Если судить по письмам Беришу, складывается впечатление, что инициатором расставания был именно Гёте. Если же обратиться к более позднему изложению событий в «Поэзии и правде», то картина получается иной. Здесь Гёте изображает себя мучителем вроде Эридона, которым «овладела злая охота устраивать себе развлечение из страданий возлюбленной, унижать ее преданность произвольными и тираническими причудами». Так, например, он срывал на ней «злость» на неудачу в поэтических опытах, так как был слишком уверен в ее преданности. Эта «злость» облекалась в «глупейшие вспышки ревности», которые девушка долгое время сносила «с невероятным терпением». Но потом он стал замечать, что она – отчасти из чувства самосохранения – стала отдаляться от него. И лишь теперь она и в самом деле стала давать ему повод для ревности, которая прежде не имела под собой оснований. Между ними происходили «страшные сцены»[108]. Отныне ему действительно приходилось бороться за ее любовь. Но было уже поздно. Он ее уже потерял.
Впрочем, тогда он еще не понимал этого столь ясно, во всяком случае, в письмах к Беришу он излагает свою историю иначе. Здесь он выбирает более удобную версию, согласно которой решение расстаться исходило от него.

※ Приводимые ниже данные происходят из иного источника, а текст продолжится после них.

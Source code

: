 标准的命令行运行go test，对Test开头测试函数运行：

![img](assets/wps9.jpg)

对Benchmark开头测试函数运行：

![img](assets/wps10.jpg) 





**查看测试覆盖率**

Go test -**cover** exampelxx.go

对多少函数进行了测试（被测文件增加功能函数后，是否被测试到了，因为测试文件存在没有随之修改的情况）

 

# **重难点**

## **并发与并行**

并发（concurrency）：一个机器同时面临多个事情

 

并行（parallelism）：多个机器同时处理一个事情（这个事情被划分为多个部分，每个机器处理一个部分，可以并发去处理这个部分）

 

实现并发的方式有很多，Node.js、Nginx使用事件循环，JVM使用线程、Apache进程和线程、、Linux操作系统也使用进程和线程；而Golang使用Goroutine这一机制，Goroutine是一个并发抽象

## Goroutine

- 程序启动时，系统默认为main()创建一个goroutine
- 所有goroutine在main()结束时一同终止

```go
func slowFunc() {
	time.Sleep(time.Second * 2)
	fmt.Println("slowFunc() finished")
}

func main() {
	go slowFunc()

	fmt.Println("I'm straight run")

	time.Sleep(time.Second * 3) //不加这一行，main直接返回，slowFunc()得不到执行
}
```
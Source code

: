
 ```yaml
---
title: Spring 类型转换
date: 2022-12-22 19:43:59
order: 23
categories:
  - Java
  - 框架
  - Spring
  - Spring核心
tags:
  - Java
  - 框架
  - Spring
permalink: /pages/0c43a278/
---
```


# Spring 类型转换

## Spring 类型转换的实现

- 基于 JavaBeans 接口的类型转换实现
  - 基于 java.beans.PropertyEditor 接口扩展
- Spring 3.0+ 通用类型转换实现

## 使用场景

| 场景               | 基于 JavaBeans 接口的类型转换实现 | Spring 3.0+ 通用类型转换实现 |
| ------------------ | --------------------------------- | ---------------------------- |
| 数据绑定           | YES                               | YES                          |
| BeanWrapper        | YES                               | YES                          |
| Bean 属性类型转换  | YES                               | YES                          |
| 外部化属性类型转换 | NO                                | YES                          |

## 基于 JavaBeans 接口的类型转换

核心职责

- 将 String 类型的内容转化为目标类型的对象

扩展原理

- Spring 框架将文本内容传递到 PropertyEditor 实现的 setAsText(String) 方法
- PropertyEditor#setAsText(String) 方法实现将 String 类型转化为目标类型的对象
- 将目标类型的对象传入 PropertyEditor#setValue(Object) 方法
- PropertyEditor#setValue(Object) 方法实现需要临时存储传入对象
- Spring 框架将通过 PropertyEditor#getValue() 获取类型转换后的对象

В эти дни любовных переживаний Гёте ищет противовес своим страданиям в практических занятиях искусством, а именно рисованием и живописью в Академии художеств у Адама Фридриха Эзера и гравюрой у Иоганна Михаэля Штока. С Эзером он познакомился еще на втором курсе и высоко ценил его. Эзер занимал должность директора недавно основанной Лейпцигской академии искусств в Плейссенбурге[109] – он был теоретически высокообразованным и практически универсальным художником. Студенты и заказчики души в нем не чаяли, и причиной этого был не только его талант, но и общительность, и чувство юмора. От заказов у него не было отбоя. Он расписывал алтари и театральные занавесы, рисовал иллюстрации к книгам и миниатюры, давал советы князьям и дворянам по украшению их замков и садов. В Дрездене, где прежде работал Эзер, его ближайшим другом и соседом был Йоахим Винкельман, и летом 1768 года он ожидал его возвращения из Италии. Гёте, которому Эзер с выражением глубочайшего почтения дал прочесть сочинения Винкельмана и который старательно и также с некоторым благоговением изучил их, страстно желал увидеть воочию этого человека, ставшего настоящей знаменитостью. И вдруг пришла новость об убийстве Винкельмана в Триесте. Эзер в течение нескольких дней никого не принимал у себя и ни с кем не встречался, а молодой Гёте сожалел, что, помимо Лессинга, встречи с которым он избегал из-за собственной робости, упустил возможность познакомиться с еще одним титаном современной ему эпохи.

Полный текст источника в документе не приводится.